You may have seen stickers proclaiming this fact. Or you may have seen posters, fliers, hats, backpacks, or billboards, in New York, Tokyo, Pere-Lachaise or the Advocate bathroom. Over the past 10 years, Andre's posse has become a worldwide phenomenon.
Started by a Rhode Island School of Design student named Shepard Fairey, the campaign was originally a joke. Fairey plastered Providence with a sticker bearing a stylized Andre as a prank, and it grew from there--gaining curiosity, notoriety, converts, and a self-consciously totalitarian aesthetic (including lone block-typed words like "buy" and "obey").
Though it has been credited with political statements from anarchy to fascism, Fairey maintains the campaign's neutrality. "The reason Andre works is that it has no agenda," he told the Boston Phoenix in 1995. "All I've tried to do is--like Warhol--make the run of the mill into an icon."
But it is not so simple. By virtue of its idiosyncrasies (and well-targeted vandalisms of certain billboards), the Giant campaign has become a token of solidarity among those dissatisfied with modern pop culture. It is, of course, ironic that a symbol of nothing could become so quickly a symbol of symbolizing nothing.
Fairey's website, obeygiant.com, lays out his mission and philosophical allegiances with surprising simplicity: "The GIANT sticker campaign can be explained as an experiment in Phenomenology. Heidegger describes Phenomenology as 'the process of letting things manifest themselves.'...Because people are not used to seeing advertisements or propaganda for which the product or movie is not obvious...encounters with the sticker provoke thought and possible frustration." Almost as an afterthought, the site notes that "[b]ecause Giant has a Posse has no actual meaning, the various reactions and interpretations of those who view it reflect their personality and the nature of their sensibilities." The result is a foreshadowing of almost any result the Giant campaign will have--the Rorschach properties of knowledge are not at all unique to the Posse.
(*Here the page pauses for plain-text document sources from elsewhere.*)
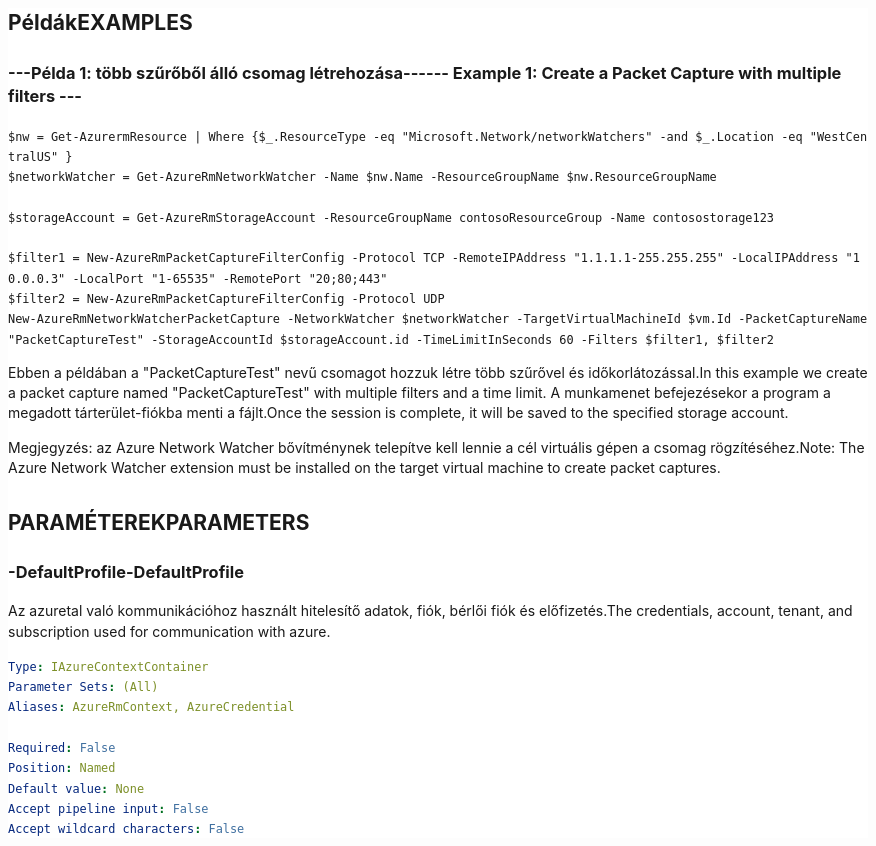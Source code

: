 ## <span data-ttu-id="5127e-109">Példák</span><span class="sxs-lookup"><span data-stu-id="5127e-109">EXAMPLES</span></span>

### <span data-ttu-id="5127e-110">---Példa 1: több szűrőből álló csomag létrehozása---</span><span class="sxs-lookup"><span data-stu-id="5127e-110">--- Example 1: Create a Packet Capture with multiple filters ---</span></span>
```
$nw = Get-AzurermResource | Where {$_.ResourceType -eq "Microsoft.Network/networkWatchers" -and $_.Location -eq "WestCentralUS" } 
$networkWatcher = Get-AzureRmNetworkWatcher -Name $nw.Name -ResourceGroupName $nw.ResourceGroupName 

$storageAccount = Get-AzureRmStorageAccount -ResourceGroupName contosoResourceGroup -Name contosostorage123

$filter1 = New-AzureRmPacketCaptureFilterConfig -Protocol TCP -RemoteIPAddress "1.1.1.1-255.255.255" -LocalIPAddress "10.0.0.3" -LocalPort "1-65535" -RemotePort "20;80;443"
$filter2 = New-AzureRmPacketCaptureFilterConfig -Protocol UDP 
New-AzureRmNetworkWatcherPacketCapture -NetworkWatcher $networkWatcher -TargetVirtualMachineId $vm.Id -PacketCaptureName "PacketCaptureTest" -StorageAccountId $storageAccount.id -TimeLimitInSeconds 60 -Filters $filter1, $filter2
```

<span data-ttu-id="5127e-111">Ebben a példában a "PacketCaptureTest" nevű csomagot hozzuk létre több szűrővel és időkorlátozással.</span><span class="sxs-lookup"><span data-stu-id="5127e-111">In this example we create a packet capture named "PacketCaptureTest" with multiple filters and a time limit.</span></span> <span data-ttu-id="5127e-112">A munkamenet befejezésekor a program a megadott tárterület-fiókba menti a fájlt.</span><span class="sxs-lookup"><span data-stu-id="5127e-112">Once the session is complete, it will be saved to the specified storage account.</span></span> 

<span data-ttu-id="5127e-113">Megjegyzés: az Azure Network Watcher bővítménynek telepítve kell lennie a cél virtuális gépen a csomag rögzítéséhez.</span><span class="sxs-lookup"><span data-stu-id="5127e-113">Note: The Azure Network Watcher extension must be installed on the target virtual machine to create packet captures.</span></span>

## <span data-ttu-id="5127e-114">PARAMÉTEREK</span><span class="sxs-lookup"><span data-stu-id="5127e-114">PARAMETERS</span></span>

### <span data-ttu-id="5127e-115">-DefaultProfile</span><span class="sxs-lookup"><span data-stu-id="5127e-115">-DefaultProfile</span></span>
<span data-ttu-id="5127e-116">Az azuretal való kommunikációhoz használt hitelesítő adatok, fiók, bérlői fiók és előfizetés.</span><span class="sxs-lookup"><span data-stu-id="5127e-116">The credentials, account, tenant, and subscription used for communication with azure.</span></span>

```yaml
Type: IAzureContextContainer
Parameter Sets: (All)
Aliases: AzureRmContext, AzureCredential

Required: False
Position: Named
Default value: None
Accept pipeline input: False
Accept wildcard characters: False
```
And no symbol is entirely arbitrary. For the record, Andre the Giant, born Andre Rene Roussimoff in France, stood 7'4" and over 500 lbs. Besides a laudable wrestling career, he also starred in such memorable roles as Fezzik in "The Princess Bride." A man of few words, his size, novelty, and appearance in cult films nevertheless made him a cult figure. The idea of a posse was borrowed from the skateboarding culture Fairey was active in at the time.
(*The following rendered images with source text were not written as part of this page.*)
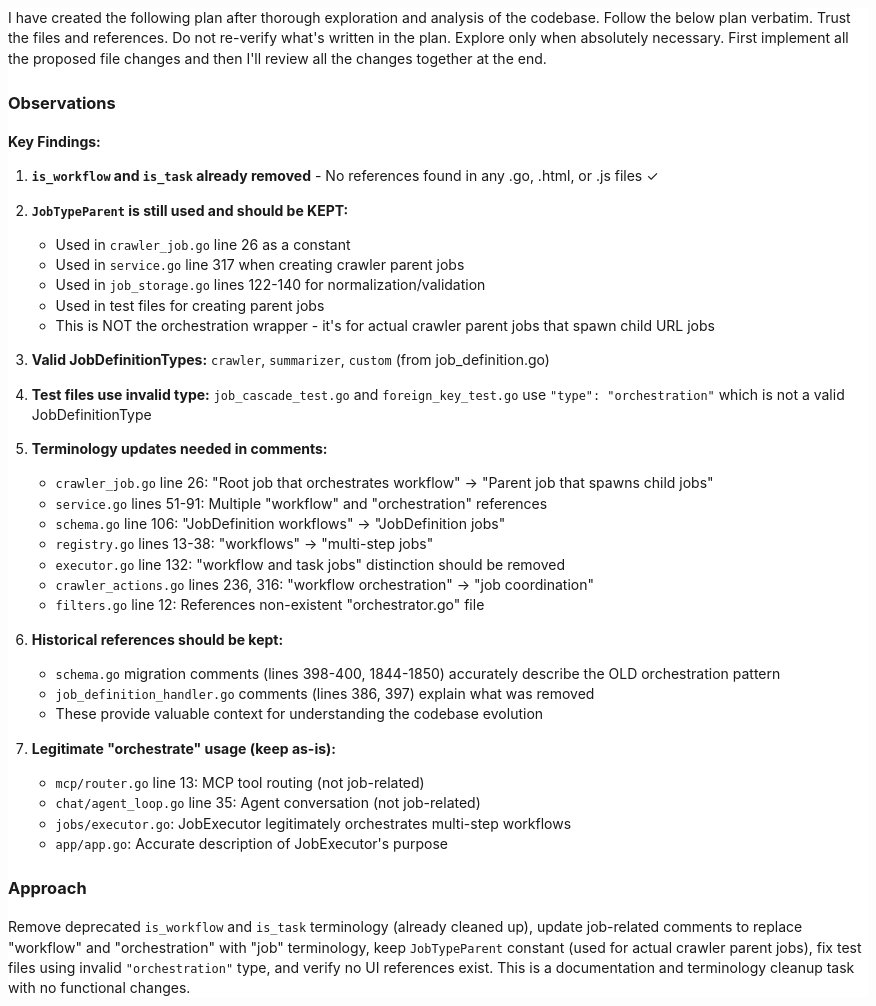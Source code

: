 I have created the following plan after thorough exploration and analysis of the codebase. Follow the below plan verbatim. Trust the files and references. Do not re-verify what's written in the plan. Explore only when absolutely necessary. First implement all the proposed file changes and then I'll review all the changes together at the end.

### Observations

**Key Findings:**

1. **`is_workflow` and `is_task` already removed** - No references found in any .go, .html, or .js files ✓

2. **`JobTypeParent` is still used and should be KEPT:**
   - Used in `crawler_job.go` line 26 as a constant
   - Used in `service.go` line 317 when creating crawler parent jobs
   - Used in `job_storage.go` lines 122-140 for normalization/validation
   - Used in test files for creating parent jobs
   - This is NOT the orchestration wrapper - it's for actual crawler parent jobs that spawn child URL jobs

3. **Valid JobDefinitionTypes:** `crawler`, `summarizer`, `custom` (from job_definition.go)

4. **Test files use invalid type:** `job_cascade_test.go` and `foreign_key_test.go` use `"type": "orchestration"` which is not a valid JobDefinitionType

5. **Terminology updates needed in comments:**
   - `crawler_job.go` line 26: "Root job that orchestrates workflow" → "Parent job that spawns child jobs"
   - `service.go` lines 51-91: Multiple "workflow" and "orchestration" references
   - `schema.go` line 106: "JobDefinition workflows" → "JobDefinition jobs"
   - `registry.go` lines 13-38: "workflows" → "multi-step jobs"
   - `executor.go` line 132: "workflow and task jobs" distinction should be removed
   - `crawler_actions.go` lines 236, 316: "workflow orchestration" → "job coordination"
   - `filters.go` line 12: References non-existent "orchestrator.go" file

6. **Historical references should be kept:**
   - `schema.go` migration comments (lines 398-400, 1844-1850) accurately describe the OLD orchestration pattern
   - `job_definition_handler.go` comments (lines 386, 397) explain what was removed
   - These provide valuable context for understanding the codebase evolution

7. **Legitimate "orchestrate" usage (keep as-is):**
   - `mcp/router.go` line 13: MCP tool routing (not job-related)
   - `chat/agent_loop.go` line 35: Agent conversation (not job-related)
   - `jobs/executor.go`: JobExecutor legitimately orchestrates multi-step workflows
   - `app/app.go`: Accurate description of JobExecutor's purpose

### Approach

Remove deprecated `is_workflow` and `is_task` terminology (already cleaned up), update job-related comments to replace "workflow" and "orchestration" with "job" terminology, keep `JobTypeParent` constant (used for actual crawler parent jobs), fix test files using invalid `"orchestration"` type, and verify no UI references exist. This is a documentation and terminology cleanup task with no functional changes.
Neither of these facts alone, however--neither Andre's iconic status nor the posse's street cred--can account for the symbol's tremendous, explosive success. Paper magazine senior editor Carlo McCormack recently explained to Salon that "[Fairey]'s really tapped into something. People, without even understanding phenomenology, get in on this elaborate joke of putting out this empty signifier."
Perhaps the most surprising thing about the symbol's growth is that, in an age of electronic proliferation, Andre's playground is not the Internet. Instead, it's the old walls, billboards and utility boxes of ordinary physical cities. The viral proliferation usually associated with chain e-mails is instead a visual play of images in three dimensions--a rare phenomenon if only for the simple reason that paths cross much more often electronically than they do across the world. Postering the world to get a message out is, as most student groups have found, much more difficult and erratic than sending an e-mail.
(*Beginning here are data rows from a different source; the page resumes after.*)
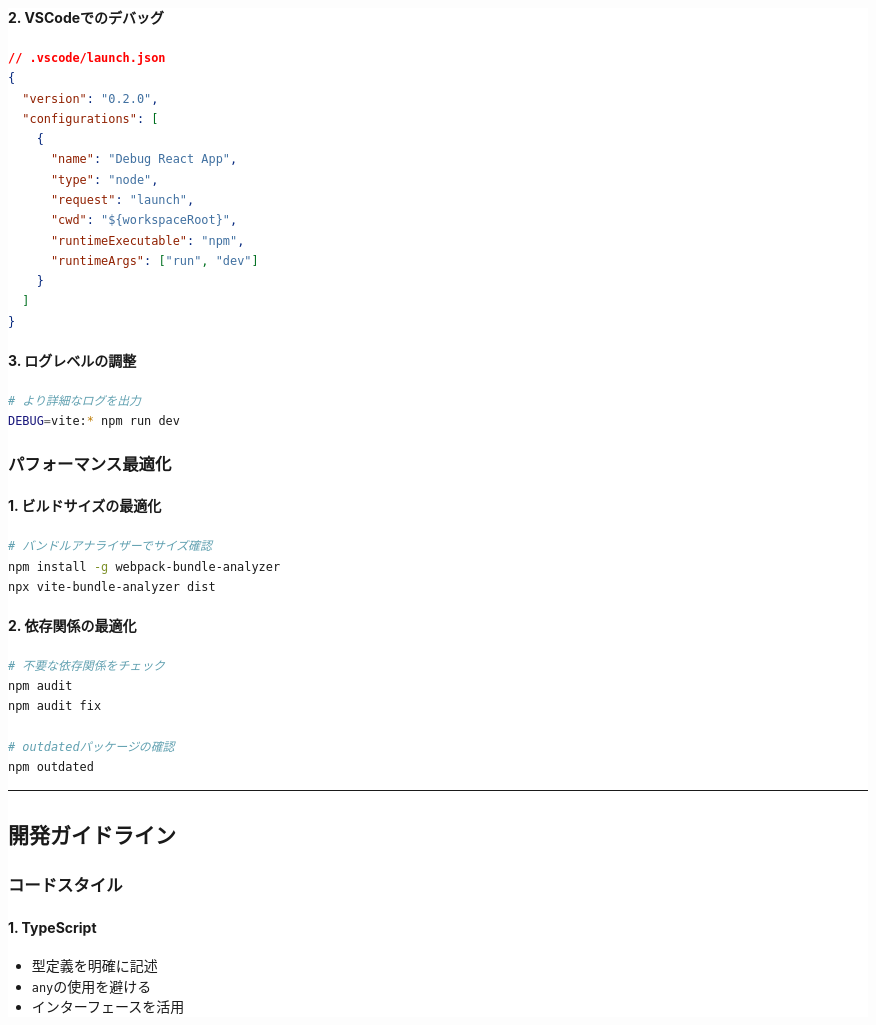 #### 2. VSCodeでのデバッグ
```json
// .vscode/launch.json
{
  "version": "0.2.0",
  "configurations": [
    {
      "name": "Debug React App",
      "type": "node",
      "request": "launch",
      "cwd": "${workspaceRoot}",
      "runtimeExecutable": "npm",
      "runtimeArgs": ["run", "dev"]
    }
  ]
}
```

#### 3. ログレベルの調整
```bash
# より詳細なログを出力
DEBUG=vite:* npm run dev
```

### パフォーマンス最適化

#### 1. ビルドサイズの最適化
```bash
# バンドルアナライザーでサイズ確認
npm install -g webpack-bundle-analyzer
npx vite-bundle-analyzer dist
```

#### 2. 依存関係の最適化
```bash
# 不要な依存関係をチェック
npm audit
npm audit fix

# outdatedパッケージの確認
npm outdated
```

---

## 開発ガイドライン

### コードスタイル

#### 1. TypeScript
- 型定義を明確に記述
- `any`の使用を避ける
- インターフェースを活用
As a result, the phenomenon's success has depended in large part on unreal amounts of dedication from Fairey and company. Fairey himself has spent most of his free time over the past 10 years printing, plastering and running from the law. (This when he's not running a successful graphic design company, BlkMrkt, with clients like Levi's and Sprite.)
This is not the forum to debate Fairey's "acts of vandalism" in defacing billboards or the place of street art vis--vis advertising. My point is simply that a marvel which requires years of effort from thousands of volunteers should be considered as much a marvel of organization as of mimetic contagion. What's curious is simply the sheer amount of will that goes into making a cultural phenomenon: a lesson for seniors who want to change the world.
In light of its cultural-iconic status, the Fairey campaign has been read by some as a manifestation of media guru Marshall McLuhan's notorious judgment that "[a]dvertising is the greatest art form of the 20th century"--that art, in other words, is neither political nor representational so much as transactional and economic.
Against this bleak picture, Andre's face looms with its stylized series of commands: Buy. Obey. The verbs' object is, of course, left blank. In the end, it seems, what we have bought into is not the product or the image at all but the movement--a movement which, ironically, consists exactly of those who have bought into the image. Postmodern cynics might even say we have bought into buying itself. Caveat emptor.
Maryanthe E. Malliaris '01 is a mathematics concentrator in Lowell House. Her column appears on alternate Mondays.